About this task —
Wherever a line holds the word "also", copy that line from the data.

[Provided records — start]

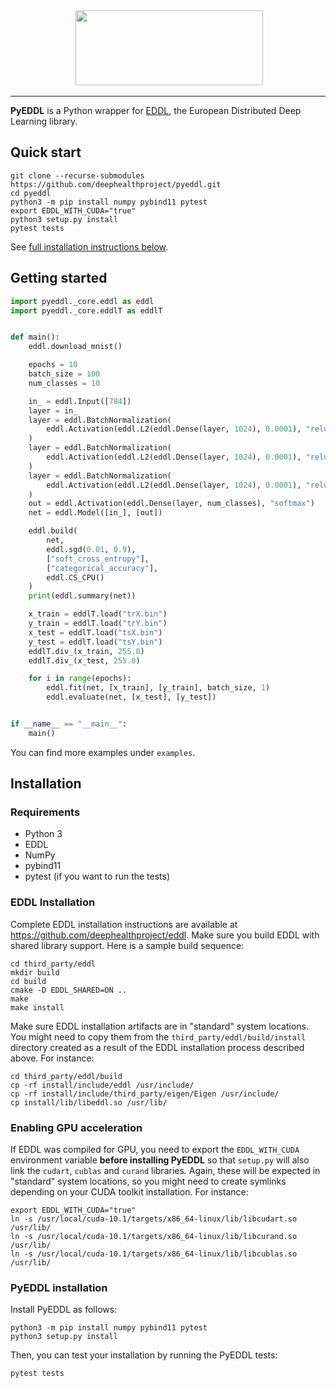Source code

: <div align="center">
  <img src="https://raw.githubusercontent.com/deephealthproject/pyeddl/master/docs/logo-pyeddl.png" height="120" width="300">
</div>

-----------------


**PyEDDL** is a Python wrapper for [EDDL](https://github.com/deephealthproject/eddl), the European Distributed Deep Learning library.


## Quick start

    git clone --recurse-submodules https://github.com/deephealthproject/pyeddl.git
    cd pyeddl
    python3 -m pip install numpy pybind11 pytest
    export EDDL_WITH_CUDA="true"
    python3 setup.py install
    pytest tests
    

See [full installation instructions below](#installation).


## Getting started

```python
import pyeddl._core.eddl as eddl
import pyeddl._core.eddlT as eddlT


def main():
    eddl.download_mnist()

    epochs = 10
    batch_size = 100
    num_classes = 10

    in_ = eddl.Input([784])
    layer = in_
    layer = eddl.BatchNormalization(
        eddl.Activation(eddl.L2(eddl.Dense(layer, 1024), 0.0001), "relu")
    )
    layer = eddl.BatchNormalization(
        eddl.Activation(eddl.L2(eddl.Dense(layer, 1024), 0.0001), "relu")
    )
    layer = eddl.BatchNormalization(
        eddl.Activation(eddl.L2(eddl.Dense(layer, 1024), 0.0001), "relu")
    )
    out = eddl.Activation(eddl.Dense(layer, num_classes), "softmax")
    net = eddl.Model([in_], [out])

    eddl.build(
        net,
        eddl.sgd(0.01, 0.9),
        ["soft_cross_entropy"],
        ["categorical_accuracy"],
        eddl.CS_CPU()
    )
    print(eddl.summary(net))

    x_train = eddlT.load("trX.bin")
    y_train = eddlT.load("trY.bin")
    x_test = eddlT.load("tsX.bin")
    y_test = eddlT.load("tsY.bin")
    eddlT.div_(x_train, 255.0)
    eddlT.div_(x_test, 255.0)

    for i in range(epochs):
        eddl.fit(net, [x_train], [y_train], batch_size, 1)
        eddl.evaluate(net, [x_test], [y_test])


if __name__ == "__main__":
    main()
```

You can find more examples under `examples`.


## Installation

### Requirements

- Python 3
- EDDL
- NumPy
- pybind11
- pytest (if you want to run the tests)


### EDDL Installation

Complete EDDL installation instructions are available at
https://github.com/deephealthproject/eddl. Make sure you build EDDL with
shared library support. Here is a sample build sequence:

```
cd third_party/eddl
mkdir build
cd build
cmake -D EDDL_SHARED=ON ..
make
make install
```

Make sure EDDL installation artifacts are in "standard" system locations. You
might need to copy them from the `third_party/eddl/build/install` directory
created as a result of the EDDL installation process described above. For
instance:

```
cd third_party/eddl/build
cp -rf install/include/eddl /usr/include/
cp -rf install/include/third_party/eigen/Eigen /usr/include/
cp install/lib/libeddl.so /usr/lib/
```

### Enabling GPU acceleration

If EDDL was compiled for GPU, you need to export the `EDDL_WITH_CUDA`
environment variable **before installing PyEDDL** so that `setup.py` will also link the
`cudart`, `cublas` and `curand` libraries. Again, these will be expected in
"standard" system locations, so you might need to create symlinks depending on
your CUDA toolkit installation. For instance:

```
export EDDL_WITH_CUDA="true"
ln -s /usr/local/cuda-10.1/targets/x86_64-linux/lib/libcudart.so /usr/lib/
ln -s /usr/local/cuda-10.1/targets/x86_64-linux/lib/libcurand.so /usr/lib/
ln -s /usr/local/cuda-10.1/targets/x86_64-linux/lib/libcublas.so /usr/lib/
```

### PyEDDL installation

Install PyEDDL as follows:

```
python3 -m pip install numpy pybind11 pytest
python3 setup.py install
```

Then, you can test your installation by running the PyEDDL tests:

    pytest tests
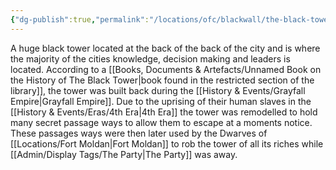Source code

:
 ```yaml
---
{"dg-publish":true,"permalink":"/locations/ofc/blackwall/the-black-tower/","tags":["Location"],"noteIcon":"","created":"2024-09-10T13:16:47.465+01:00","updated":"2024-12-31T20:49:01.774+00:00"}
---
```


A huge black tower located at the back of the back of the city and is where the majority of the cities knowledge, decision making and leaders is located. According to a [[Books, Documents & Artefacts/Unnamed Book on the History of The Black Tower\|book found in the restricted section of the library]], the tower was built back during the [[History & Events/Grayfall Empire\|Grayfall Empire]]. Due to the uprising of their human slaves in the [[History & Events/Eras/4th Era\|4th Era]] the tower was remodelled to hold many secret passage ways to allow them to escape at a moments notice. These passages ways were then later used by the Dwarves of [[Locations/Fort Moldan\|Fort Moldan]] to rob the tower of all its riches while [[Admin/Display Tags/The Party\|The Party]] was away.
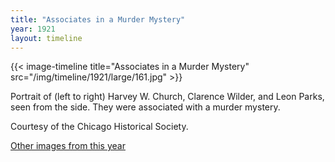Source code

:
 ```yaml
---
title: "Associates in a Murder Mystery"
year: 1921
layout: timeline
---
```


{{< image-timeline title="Associates in a Murder Mystery" src="/img/timeline/1921/large/161.jpg" >}}


Portrait of (left to right) Harvey W. Church, Clarence Wilder, and Leon Parks, seen from the side. They were associated with a murder mystery. 

Courtesy of the Chicago Historical Society.  

[Other images from this year](/historical/timeline/1921)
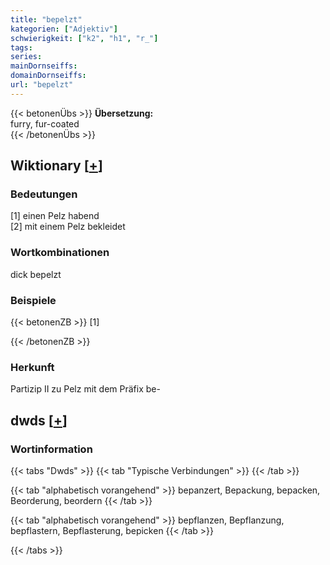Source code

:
 ```yaml
---
title: "bepelzt"
kategorien: ["Adjektiv"]
schwierigkeit: ["k2", "h1", "r_"]
tags:
series:
mainDornseiffs:
domainDornseiffs:
url: "bepelzt"
---
```


{{< betonenÜbs >}}
**Übersetzung:**  
furry, fur-coated  
{{< /betonenÜbs >}}

## Wiktionary [[+](https://de.wiktionary.org/wiki/bepelzt)]

### Bedeutungen
[1] einen Pelz habend  
[2] mit einem Pelz bekleidet  

### Wortkombinationen
dick bepelzt  

### Beispiele
{{< betonenZB >}}
[1]  

{{< /betonenZB >}}
### Herkunft
Partizip II zu Pelz mit dem Präfix be-  



## dwds [[+](https://www.dwds.de/wb/bepelzt)]

### Wortinformation
{{< tabs "Dwds" >}}
{{< tab "Typische Verbindungen" >}}
{{< /tab >}}

{{< tab "alphabetisch vorangehend" >}}
bepanzert, Bepackung, bepacken, Beorderung, beordern
{{< /tab >}}

{{< tab "alphabetisch vorangehend" >}}
bepflanzen, Bepflanzung, bepflastern, Bepflasterung, bepicken
{{< /tab >}}

{{< /tabs >}}

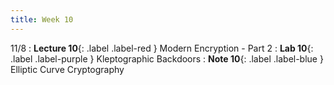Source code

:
 ```yaml
---
title: Week 10
---
```


11/8
: **Lecture 10**{: .label .label-red } Modern Encryption - Part 2
: **Lab 10**{: .label .label-purple } Kleptographic Backdoors
: **Note 10**{: .label .label-blue } Elliptic Curve Cryptography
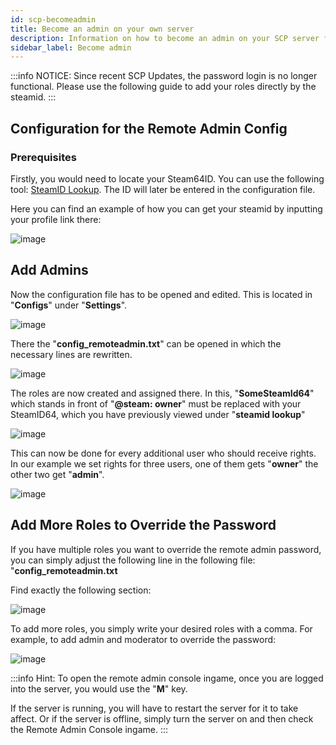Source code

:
 ```yaml
---
id: scp-becomeadmin
title: Become an admin on your own server
description: Information on how to become an admin on your SCP server from ZAP-Hosting.com - ZAP-Hosting.com documentation
sidebar_label: Become admin
---
```


:::info
NOTICE: Since recent SCP Updates, the password login is no longer functional. Please use the following guide to add your roles directly by the steamid. 
:::

## Configuration for the Remote Admin Config

### Prerequisites

Firstly, you would need to locate your Steam64ID.
You can use the following tool: [SteamID Lookup](https://steamid.io/lookup).
The ID will later be entered in the configuration file.

Here you can find an example of how you can get your steamid by inputting your profile link there:

![image](https://user-images.githubusercontent.com/26007280/189888449-eda43870-464c-416e-b3ae-b373b71cc6a0.png)

## Add Admins

Now the configuration file has to be opened and edited.
This is located in "**Configs**" under "**Settings**".

![image](https://user-images.githubusercontent.com/17176877/220733319-e8b81ed6-e9be-449a-a587-0f8ea8064333.png)

There the "**config_remoteadmin.txt**" can be opened in which the necessary lines are rewritten.

![image](https://user-images.githubusercontent.com/17176877/220733567-ae418389-f538-4d54-83eb-f52e5d09ac87.png)

The roles are now created and assigned there.
In this, "**SomeSteamId64**" which stands in front of "**@steam: owner**" must be replaced with your SteamID64, which you have previously viewed under "**steamid lookup**"

![image](https://user-images.githubusercontent.com/13604413/159181591-fe0fb375-db67-45a6-8790-1a497e81c69b.png)

This can now be done for every additional user who should receive rights.
In our example we set rights for three users, one of them gets "**owner**" the other two get "**admin**".

![image](https://user-images.githubusercontent.com/13604413/159181666-fd68aac0-2c42-470c-b0c2-b1448d67a2cd.png)

## Add More Roles to Override the Password

If you have multiple roles you want to override the remote admin password, you can simply adjust the following line in the following file:
"**config_remoteadmin.txt**

Find exactly the following section: 

![image](https://user-images.githubusercontent.com/26007280/189888482-6a066272-bf6d-4741-a73b-447d020015e8.png)

To add more roles, you simply write your desired roles with a comma.
For example, to add admin and moderator to override the password:

![image](https://user-images.githubusercontent.com/26007280/189888498-75842a1c-848b-4169-a468-270a32edccf9.png)

:::info
Hint: To open the remote admin console ingame, once you are logged into the server, you would use the "**M**" key. 


If the server is running, you will have to restart the server for it to take affect. Or if the server is offline, simply turn the server on and then check the Remote Admin Console ingame.
:::
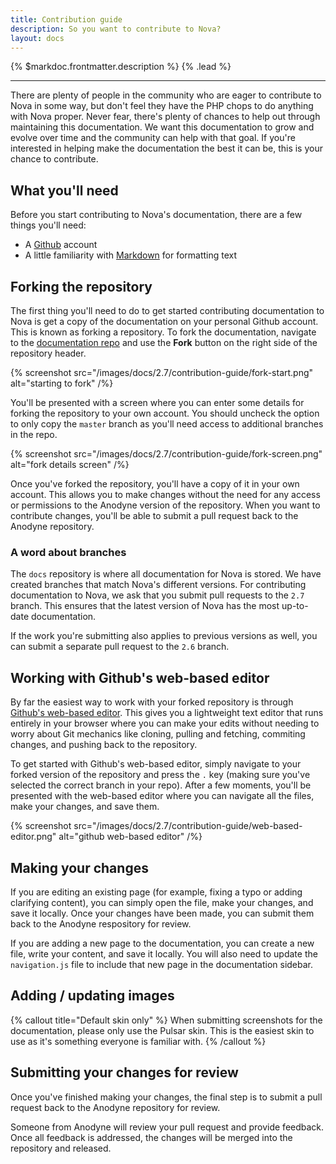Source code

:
 ```yaml
---
title: Contribution guide
description: So you want to contribute to Nova?
layout: docs
---
```


{% $markdoc.frontmatter.description %} {% .lead %}

---

There are plenty of people in the community who are eager to contribute to Nova in some way, but don't feel they have the PHP chops to do anything with Nova proper. Never fear, there's plenty of chances to help out through maintaining this documentation. We want this documentation to grow and evolve over time and the community can help with that goal. If you're interested in helping make the documentation the best it can be, this is your chance to contribute.

## What you'll need

Before you start contributing to Nova's documentation, there are a few things you'll need:

- A [Github](https://github.com) account
- A little familiarity with [Markdown](https://www.markdownguide.org/) for formatting text

## Forking the repository

The first thing you'll need to do to get started contributing documentation to Nova is get a copy of the documentation on your personal Github account. This is known as forking a repository. To fork the documentation, navigate to the [documentation repo](https://github.com/anodyne/docs) and use the **Fork** button on the right side of the repository header.

{% screenshot src="/images/docs/2.7/contribution-guide/fork-start.png" alt="starting to fork" /%}

You'll be presented with a screen where you can enter some details for forking the repository to your own account. You should uncheck the option to only copy the `master` branch as you'll need access to additional branches in the repo.

{% screenshot src="/images/docs/2.7/contribution-guide/fork-screen.png" alt="fork details screen" /%}

Once you've forked the repository, you'll have a copy of it in your own account. This allows you to make changes without the need for any access or permissions to the Anodyne version of the repository. When you want to contribute changes, you'll be able to submit a pull request back to the Anodyne repository.

### A word about branches

The `docs` repository is where all documentation for Nova is stored. We have created branches that match Nova's different versions. For contributing documentation to Nova, we ask that you submit pull requests to the `2.7` branch. This ensures that the latest version of Nova has the most up-to-date documentation.

If the work you're submitting also applies to previous versions as well, you can submit a separate pull request to the `2.6` branch.

## Working with Github's web-based editor

By far the easiest way to work with your forked repository is through [Github's web-based editor](https://docs.github.com/en/codespaces/the-githubdev-web-based-editor). This gives you a lightweight text editor that runs entirely in your browser where you can make your edits without needing to worry about Git mechanics like cloning, pulling and fetching, commiting changes, and pushing back to the repository.

To get started with Github's web-based editor, simply navigate to your forked version of the repository and press the `.` key (making sure you've selected the correct branch in your repo). After a few moments, you'll be presented with the web-based editor where you can navigate all the files, make your changes, and save them.

{% screenshot src="/images/docs/2.7/contribution-guide/web-based-editor.png" alt="github web-based editor" /%}

## Making your changes

If you are editing an existing page (for example, fixing a typo or adding clarifying content), you can simply open the file, make your changes, and save it locally. Once your changes have been made, you can submit them back to the Anodyne respository for review.

If you are adding a new page to the documentation, you can create a new file, write your content, and save it locally. You will also need to update the `navigation.js` file to include that new page in the documentation sidebar.

## Adding / updating images

{% callout title="Default skin only" %}
When submitting screenshots for the documentation, please only use the Pulsar skin. This is the easiest skin to use as it's something everyone is familiar with.
{% /callout %}

## Submitting your changes for review

Once you've finished making your changes, the final step is to submit a pull request back to the Anodyne repository for review.

Someone from Anodyne will review your pull request and provide feedback. Once all feedback is addressed, the changes will be merged into the repository and released.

[Provided records — finish]

Solution below —
environment variable **before installing PyEDDL** so that `setup.py` will also link the
If the work you're submitting also applies to previous versions as well, you can submit a separate pull request to the `2.6` branch.
If you are adding a new page to the documentation, you can create a new file, write your content, and save it locally. You will also need to update the `navigation.js` file to include that new page in the documentation sidebar.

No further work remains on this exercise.